NewsPolk County


Former prisoner hopes to reduce recidivism using his experience

By simply looking at Micah Turner, you wouldn’t have guessed he served eight years in a correctional facility.
Posted at 4:55 PM, Dec 24, 2019
and last updated 2019-12-24 18:19:50-05

DAVENPORT, Fla. -- A Polk County man, an ex-convict, is trying to end recidivism in Florida by using his own experience.

By simply looking at Micah Turner, you wouldn’t have guessed he served eight years in a correctional facility.

He doesn’t wear the pain or emotion behind his punishment show on his face.

“I was driving too fast,” Turner said.

Instead, the family man owns up to his actions and tells ABC Action News his story.

In 2001, Turner says he was driving at least 85 mph along U.S. 27 in Clermont. While driving erratically, according to witnesses, Turner’s tire blew out and their vehicle rolled. His 2-year-old daughter wasn’t strapped in.

Those who didn’t die, suffered serious injuries.

“My daughter, my son and brother-in-law were killed in that accident,” Turner said.

The crash was a Central Florida headline and his conviction followed shortly afterward. A judge sentenced Turner to 10 years probation with two years of house arrest.

He ended up serving eight years in prison after breaking his probation by driving with kids in the car.

“That time allowed me to spend a lot of time looking in the mirror,” he said.

Even after we asked Turner multiple times if he felt punished twice after losing his family and then serving prison time for vehicular homicide, he said no.

It took years, Turner said, but he came to the conclusion that his actions directly impacted his children.

“I just decided when I came out, I was going to make a difference,” he said.

Like many prison inmates do, Micah Turner turned to God.

Now, out in the free world, Turner is preaching the Lord’s word online.

He’s also using experience to help men get back on their feet after leaving the big house.

“We can continue this trend where we can reduce the cycle of men that get out, they don’t have any hope, they don’t have any skills.

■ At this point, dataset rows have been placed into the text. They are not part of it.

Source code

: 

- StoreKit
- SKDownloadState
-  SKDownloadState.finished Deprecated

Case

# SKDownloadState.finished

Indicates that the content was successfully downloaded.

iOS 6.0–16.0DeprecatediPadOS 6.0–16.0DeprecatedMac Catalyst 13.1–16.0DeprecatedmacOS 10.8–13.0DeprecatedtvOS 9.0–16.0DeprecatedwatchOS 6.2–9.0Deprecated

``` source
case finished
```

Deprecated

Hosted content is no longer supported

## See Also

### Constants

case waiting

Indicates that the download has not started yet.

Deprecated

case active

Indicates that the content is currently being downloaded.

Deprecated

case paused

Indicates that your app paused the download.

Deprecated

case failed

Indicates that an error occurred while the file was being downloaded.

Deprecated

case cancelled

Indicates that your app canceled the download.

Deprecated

They don’t have anywhere to turn and they just end up going back again,” Turner said.

ABC Action News discovered about one-third of all the men and women who are incarcerated in Florida, end up back in prison within a three-year span.

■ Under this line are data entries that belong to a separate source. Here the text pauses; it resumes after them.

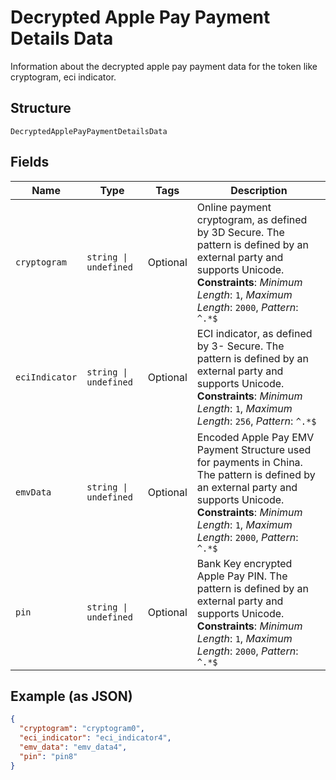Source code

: 
# Decrypted Apple Pay Payment Details Data

Information about the decrypted apple pay payment data for the token like cryptogram, eci indicator.

## Structure

`DecryptedApplePayPaymentDetailsData`

## Fields

| Name | Type | Tags | Description |
|  --- | --- | --- | --- |
| `cryptogram` | `string \| undefined` | Optional | Online payment cryptogram, as defined by 3D Secure. The pattern is defined by an external party and supports Unicode.<br>**Constraints**: *Minimum Length*: `1`, *Maximum Length*: `2000`, *Pattern*: `^.*$` |
| `eciIndicator` | `string \| undefined` | Optional | ECI indicator, as defined by 3- Secure. The pattern is defined by an external party and supports Unicode.<br>**Constraints**: *Minimum Length*: `1`, *Maximum Length*: `256`, *Pattern*: `^.*$` |
| `emvData` | `string \| undefined` | Optional | Encoded Apple Pay EMV Payment Structure used for payments in China. The pattern is defined by an external party and supports Unicode.<br>**Constraints**: *Minimum Length*: `1`, *Maximum Length*: `2000`, *Pattern*: `^.*$` |
| `pin` | `string \| undefined` | Optional | Bank Key encrypted Apple Pay PIN. The pattern is defined by an external party and supports Unicode.<br>**Constraints**: *Minimum Length*: `1`, *Maximum Length*: `2000`, *Pattern*: `^.*$` |

## Example (as JSON)

```json
{
  "cryptogram": "cryptogram0",
  "eci_indicator": "eci_indicator4",
  "emv_data": "emv_data4",
  "pin": "pin8"
}
```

“According to the recidivism rates in the table below, more than one-third of inmates released have returned to Florida prisons within five years of their prison release date. However, the overall return rates have decreased from 38.7 percent for Cohort 2007 to 34.4 percent for Cohort 2013. It appears that most of returns happen within the first three years of the prison release date. Within the fourth and fifth year of the release date, the return rate has decreased to 5 percent and 4 percent, respectively,” a report reads from the Florida Department of Corrections.

For the full and most recent report click here.

Micah Turner and his new wife, Dawn Turner want to help end the recidivism, or drastically reduce the rate.

“If they have no family they get a $50 bill and a bus ticket,” Turner said re-entry wasn’t easy for him.

“$50 doesn’t go far,” his wife, Dawn chimed in.

That’s why the pair visits those still behind the fences for sermons and also to mentor those who are feeling down on their luck.

They are taking in clothing and toiletries, the Turner’s cupboards now stuffed with items which with help men and women re-enter the world with a bit more ease.

“We are collecting and as we hear, you know ‘so and so is getting out’ -- OK. So we will gather up a package get the sizes and stuff,” Dawn Turner says they’ve helped about a handful of inmates, as they are not getting released everyday.

When ABC Action News asked why the public should care about the men and women who have committed such crimes, both Turners told us most of the inmates will get out one day and that they should be able to a productive member of society again.

For Micah, we asked if this is a way of paying tribute to his family killed in a car accident, which he caused. He says no, but he hopes they are looking down upon him with approval.

“I would like to say I think I am making them proud and honoring their memory now,” he said.